In October, advocate Dali Mpofu, representing injured miners at the Farlam commission of inquiry, drew attention to a number of emails ­circulated between Ramaphosa and senior Lonmin and government officials.

At the time, Ramaphosa was a highly respected member of both the ANC national executive committee and the Lonmin board. As a result, his views are likely to have been considered important by other key role players. They are likely to have had a significant influence on the decisions taken to resolve the situation.

Ramaphosa's messages would appear to confirm that government officials at the very highest level, including Safety and Security Minister Nathi Mthethwa, were engaged in what was happening at Marikana and played a role in shaping the police response.

In one message to a senior Lonmin official, Ramaphosa said that the "terrible events that have unfolded cannot be described as a labour dispute. They are plainly dastardly criminal and call for concomitant action".
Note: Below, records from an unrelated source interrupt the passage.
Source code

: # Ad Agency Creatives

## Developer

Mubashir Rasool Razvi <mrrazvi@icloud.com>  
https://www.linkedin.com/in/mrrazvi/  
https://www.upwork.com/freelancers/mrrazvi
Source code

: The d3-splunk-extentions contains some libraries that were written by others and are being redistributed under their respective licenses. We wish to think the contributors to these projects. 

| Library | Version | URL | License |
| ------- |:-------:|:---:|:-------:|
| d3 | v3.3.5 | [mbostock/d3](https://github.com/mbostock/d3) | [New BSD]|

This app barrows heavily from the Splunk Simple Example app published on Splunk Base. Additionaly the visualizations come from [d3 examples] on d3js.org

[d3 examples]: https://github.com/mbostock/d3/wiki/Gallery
In another message, he indicated that "we are essentially dealing with a criminal act" and that he had "said as much" to Mthethwa.

Inappropriate
It was, of course, valid for Ramaphosa to be concerned about  criminal acts. As he emphasised in his recent interview with CNN's Christiane Amanpour, at the time when he sent the messages, a number of people, including several miners, two mine security officers and two policemen had already been killed.

Nevertheless, it remained inappropriate to characterise the strike in its entirety as criminal.
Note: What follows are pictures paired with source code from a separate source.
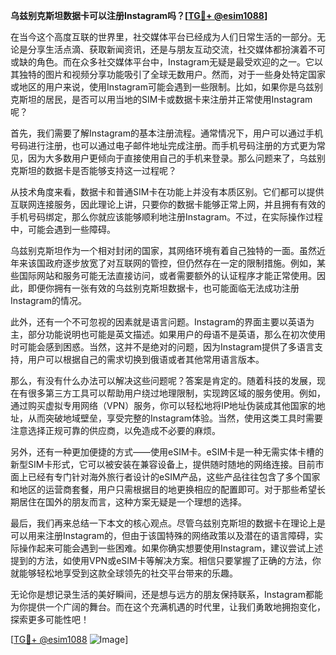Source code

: **乌兹别克斯坦数据卡可以注册Instagram吗？[[TG💪+ @esim1088](https://t.me/s/esim1088)]**

在当今这个高度互联的世界里，社交媒体平台已经成为人们日常生活的一部分。无论是分享生活点滴、获取新闻资讯，还是与朋友互动交流，社交媒体都扮演着不可或缺的角色。而在众多社交媒体平台中，Instagram无疑是最受欢迎的之一。它以其独特的图片和视频分享功能吸引了全球无数用户。然而，对于一些身处特定国家或地区的用户来说，使用Instagram可能会遇到一些限制。比如，如果你是乌兹别克斯坦的居民，是否可以用当地的SIM卡或数据卡来注册并正常使用Instagram呢？

首先，我们需要了解Instagram的基本注册流程。通常情况下，用户可以通过手机号码进行注册，也可以通过电子邮件地址完成注册。而手机号码注册的方式更为常见，因为大多数用户更倾向于直接使用自己的手机来登录。那么问题来了，乌兹别克斯坦的数据卡是否能够支持这一过程呢？

从技术角度来看，数据卡和普通SIM卡在功能上并没有本质区别。它们都可以提供互联网连接服务，因此理论上讲，只要你的数据卡能够正常上网，并且拥有有效的手机号码绑定，那么你就应该能够顺利地注册Instagram。不过，在实际操作过程中，可能会遇到一些障碍。

乌兹别克斯坦作为一个相对封闭的国家，其网络环境有着自己独特的一面。虽然近年来该国政府逐步放宽了对互联网的管控，但仍然存在一定的限制措施。例如，某些国际网站和服务可能无法直接访问，或者需要额外的认证程序才能正常使用。因此，即便你拥有一张有效的乌兹别克斯坦数据卡，也可能面临无法成功注册Instagram的情况。

此外，还有一个不可忽视的因素就是语言问题。Instagram的界面主要以英语为主，部分功能说明也可能是英文描述。如果用户的母语不是英语，那么在初次使用时可能会感到困惑。当然，这并不是绝对的问题，因为Instagram提供了多语言支持，用户可以根据自己的需求切换到俄语或者其他常用语言版本。

那么，有没有什么办法可以解决这些问题呢？答案是肯定的。随着科技的发展，现在有很多第三方工具可以帮助用户绕过地理限制，实现跨区域的服务使用。例如，通过购买虚拟专用网络（VPN）服务，你可以轻松地将IP地址伪装成其他国家的地址，从而突破地域壁垒，享受完整的Instagram体验。当然，使用这类工具时需要注意选择正规可靠的供应商，以免造成不必要的麻烦。

另外，还有一种更加便捷的方式——使用eSIM卡。eSIM卡是一种无需实体卡槽的新型SIM卡形式，它可以被安装在兼容设备上，提供随时随地的网络连接。目前市面上已经有专门针对海外旅行者设计的eSIM产品，这些产品往往包含了多个国家和地区的运营商套餐，用户只需根据目的地更换相应的配置即可。对于那些希望长期居住在国外的朋友而言，这种方案无疑是一个理想的选择。

最后，我们再来总结一下本文的核心观点。尽管乌兹别克斯坦的数据卡在理论上是可以用来注册Instagram的，但由于该国特殊的网络政策以及潜在的语言障碍，实际操作起来可能会遇到一些困难。如果你确实想要使用Instagram，建议尝试上述提到的方法，如使用VPN或eSIM卡等解决方案。相信只要掌握了正确的方法，你就能够轻松地享受到这款全球领先的社交平台带来的乐趣。

无论你是想记录生活的美好瞬间，还是想与远方的朋友保持联系，Instagram都能为你提供一个广阔的舞台。而在这个充满机遇的时代里，让我们勇敢地拥抱变化，探索更多可能性吧！

[[TG💪+ @esim1088](https://t.me/s/esim1088) ![Image](https://i.postimg.cc/4NQfJmqS/Snipaste-2025-05-13-00-14-12.png)]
It is also important to understand the reasons for the extreme violence that had taken place. The information available indicates that, five days before the massacre, a group of men from the National Union of Mineworkers (NUM) office at Marikana shot at a group of miners who were marching towards the office, injuring several of them.

This shooting and the failure of the police to take any action to apprehend those responsible appears to have precipitated the decision by the striking rock drill operators to arm themselves in their own defence, a decision that was integral to the escalation of violence that followed.
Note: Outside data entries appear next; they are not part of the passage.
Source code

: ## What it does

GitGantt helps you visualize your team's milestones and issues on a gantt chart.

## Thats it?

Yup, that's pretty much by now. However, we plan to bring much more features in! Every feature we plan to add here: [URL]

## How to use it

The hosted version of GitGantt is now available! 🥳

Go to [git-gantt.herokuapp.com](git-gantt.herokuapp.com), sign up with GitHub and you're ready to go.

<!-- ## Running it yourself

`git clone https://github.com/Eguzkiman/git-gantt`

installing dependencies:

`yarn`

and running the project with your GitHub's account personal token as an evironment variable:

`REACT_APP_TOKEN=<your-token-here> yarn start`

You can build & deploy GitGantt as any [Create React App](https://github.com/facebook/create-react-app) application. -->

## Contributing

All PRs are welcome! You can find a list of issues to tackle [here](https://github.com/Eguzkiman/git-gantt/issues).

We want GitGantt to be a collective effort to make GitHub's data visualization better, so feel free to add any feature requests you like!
This shooting has apparently been conceded to by the NUM. In his cross-examination by Lonmin's ­lawyer, Schalk Burger, the Association of Mineworkers and Construction Union's Joseph Matunjwa apologised for his earlier assertion that people had been killed in the shooting. But he remained adamant that it had taken place. The NUM's legal counsel did not dispute this.

It is likely that, when he intervened, Ramaphosa did not envisage that the "concomitant action" that should be taken should include proper investigation and arrest by the police of those involved in this preliminary shooting.

Ramaphosa, along with many others, probably made the mistake of assuming that the violence that had unfolded was purely the result of the "criminal" nature of the striking miners. Implicitly, the "concomitant" action he called for was to be taken against some or all of the miners.

Minimum force
What Ramaphosa probably was also not aware of was that, since at least July 2011, Mthethwa has promoted a doctrine that encourages police to use maximum force. At a national summit on the killings of police on July 8 2011, Mthethwa talked about "the need to use maximum force against violent criminals and minimum force in dealing with fellow citizens". Though it is illegal, this doctrine has been endorsed by Mthethwa on several occasions. Police are officially required to adhere to the principle of minimum force.

In his interview with Amanpour, Ramaphosa maintained that his intervention was motivated by concern to prevent further loss of life. But rather than the prevention of loss of life, it appears to be the alleged criminality of the miners' actions that he emphasised to Mthethwa, among others. If he did so, then it is likely that this served to confirm to Mthethwa that the miners as a group could be labelled as criminals. In terms of Mthethwa's own doctrine, they could now be regarded as appropriate targets for maximum force.

Mthethwa is likely to maintain that the events at Marikana were operational and that he did not intervene directly in decisions. But considering not only Ramaphosa's indication that he engaged with him and the hands-on approach that Mthethwa has taken in other matters, it is likely that he played a direct role in shaping the decisions that were taken. If this is true, then it is likely that he gave his blessing to forceful action against the miners consistent with his "maximum force" doctrine.

If this is so, then Ramaphosa's intervention, with its apparent emphasis on the alleged criminal nature of the miners' actions, may have played an important role in contributing to the course of events that unfolded.

But, though Ramaphosa's intervention might have been in some respects critical to what happened, it does not mean that he should be held directly responsible for the massacre. In the absence of Mthethwa's unlawful doctrine, Ramaphosa's emphasis on the miners' alleged criminality would not have had the same devastating implications.

Far more than Ramaphosa, it is therefore Mthethwa who most urgently needs to account for the role he played in relation to the massacre.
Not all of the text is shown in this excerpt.